He set up a sheet metal fabrication about 25 years ago, which was based up in the North East in Washington. That area has a lot of heritage in terms of industrial fabrication; all the ship building and mining that happened. Of course that all ground to a halt twenty or thirty years ago, and a few quite opportunistic, forward thinking manufacturers like Nissan and Caterpillar saw that there was an abundance of labour in the area. They came and set up big plants there – Nissan have got a huge plant, it’s one of the biggest in Europe actually – and lots of little businesses were set up to feed into Nissan. One of these was my dad’s. He trained as a shipbuilder, but started doing general metalwork fabrication for Nissan. I’ve grown up around my family business, so I’ve always had a bit of an interest in metalwork. My two brothers and my sister are also involved in various ways.
I was always wondering how I could combine my professional training and my interest in architecture and interiors and product design with what my family businesses was, and the heritage of what I’d grown up around. Three years ago, we thought we’d try and make things from metal in the factory. That’s where Novocastrian started. We developed a few pieces and shared them with my friends and fellow designers and architects, who gave us a really positive response. It was then that realised that there was probably a chance we could sell a few of these pieces and make a little business out of it, so that's what we did.
TFD: Architecture, in a sense, is an art form. Were you artistic as a child?
RA: I was very interested in art. I did GCSE Art and A Level art, and I was always very interested in my dad’s business – he loved to paint when he was younger, he doesn’t so much now. Growing up, he would get these magazines delivered once a week, and each one would focus on a famous artist, like Van Gogh and Monet. I definitely had a strong interest in art going into University, and I’m also very interested in the building side of things and how things fit together in construction, how to build things etc. That’s why, for me, architecture was a very good match, because it had a balance of both of those things. Combining these two in practice is easier said than done, depending on the project and the budget, you can’t quite usually have the budget side or the construction side that you want, but you can fight to keep the artistic part of the project there.
TFD: What inspires your personal approach to architecture?
RA: It’s such a difficult question to answer, because it comes in so many forms for me, personally. I’m very much a contextualist. The first thing I do is to talk to the client, and look at their vision. I try to take as much as I can from the context. I tend to work mostly with existing buildings, I very rarely work on a new building.

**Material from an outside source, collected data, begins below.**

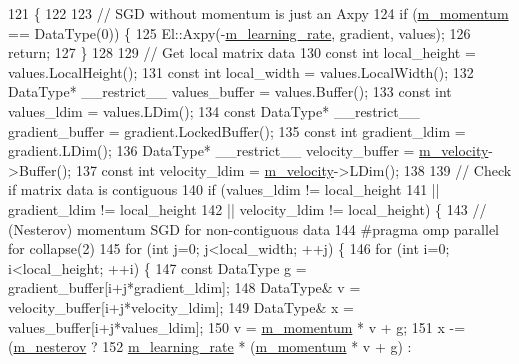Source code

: \begin{DoxyCode}
121                                                                      \{
122 
123   \textcolor{comment}{// SGD without momentum is just an Axpy}
124   \textcolor{keywordflow}{if} (\hyperlink{classlbann_1_1sgd_a2e56d66d350debcf0d2c3ad76c214074}{m\_momentum} == DataType(0)) \{
125     El::Axpy(-\hyperlink{classlbann_1_1optimizer_ad393dcdcb82b44510c586ed5ec46d4dd}{m\_learning\_rate}, gradient, values);
126     \textcolor{keywordflow}{return};
127   \}
128   
129   \textcolor{comment}{// Get local matrix data}
130   \textcolor{keyword}{const} \textcolor{keywordtype}{int} local\_height = values.LocalHeight();
131   \textcolor{keyword}{const} \textcolor{keywordtype}{int} local\_width = values.LocalWidth();
132   DataType* \_\_restrict\_\_ values\_buffer = values.Buffer();
133   \textcolor{keyword}{const} \textcolor{keywordtype}{int} values\_ldim = values.LDim();
134   \textcolor{keyword}{const} DataType* \_\_restrict\_\_ gradient\_buffer = gradient.LockedBuffer();
135   \textcolor{keyword}{const} \textcolor{keywordtype}{int} gradient\_ldim = gradient.LDim();
136   DataType* \_\_restrict\_\_ velocity\_buffer = \hyperlink{classlbann_1_1sgd_a27f2d893014cef8357edffb63bf649f0}{m\_velocity}->Buffer();
137   \textcolor{keyword}{const} \textcolor{keywordtype}{int} velocity\_ldim = \hyperlink{classlbann_1_1sgd_a27f2d893014cef8357edffb63bf649f0}{m\_velocity}->LDim();
138   
139   \textcolor{comment}{// Check if matrix data is contiguous}
140   \textcolor{keywordflow}{if} (values\_ldim != local\_height
141       || gradient\_ldim != local\_height
142       || velocity\_ldim != local\_height) \{
143     \textcolor{comment}{// (Nesterov) momentum SGD for non-contiguous data}
144 \textcolor{preprocessor}{    #pragma omp parallel for collapse(2)}
145     \textcolor{keywordflow}{for} (\textcolor{keywordtype}{int} j=0; j<local\_width; ++j) \{
146       \textcolor{keywordflow}{for} (\textcolor{keywordtype}{int} i=0; i<local\_height; ++i) \{
147         \textcolor{keyword}{const} DataType g = gradient\_buffer[i+j*gradient\_ldim];
148         DataType& v = velocity\_buffer[i+j*velocity\_ldim];
149         DataType& x = values\_buffer[i+j*values\_ldim];
150         v = \hyperlink{classlbann_1_1sgd_a2e56d66d350debcf0d2c3ad76c214074}{m\_momentum} * v + g;
151         x -= (\hyperlink{classlbann_1_1sgd_a82da488e5d1530f50f67cd4ea30909cb}{m\_nesterov} ?
152               \hyperlink{classlbann_1_1optimizer_ad393dcdcb82b44510c586ed5ec46d4dd}{m\_learning\_rate} * (\hyperlink{classlbann_1_1sgd_a2e56d66d350debcf0d2c3ad76c214074}{m\_momentum} * v + g) :

\end{DoxyCode}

I work in London and I’m working on a project over in Copenhagen at the moment. With big city projects like London and Copenhagen, new builds are very few and far between as I'm sure you can imagine, so we tend to start off with an existing building. For me, it’s really a case of walking around the city and taking in the context, and then immersing in what is appropriate, and what might reduce any clashes with the context – it has to fit in and embed, like it’s been there forever. I want something to feel very grounded, very appropriate for the surroundings. I totally understand my challenge as an architect is that clients will always want something that, in their eyes, is a bit different. What they consider to be a bit different will be a much more toned down version of what myself, as a professional architect, considers to be very different. Normally, it’s very in-keeping with the context, but has a few little quirks to it which makes it stand out.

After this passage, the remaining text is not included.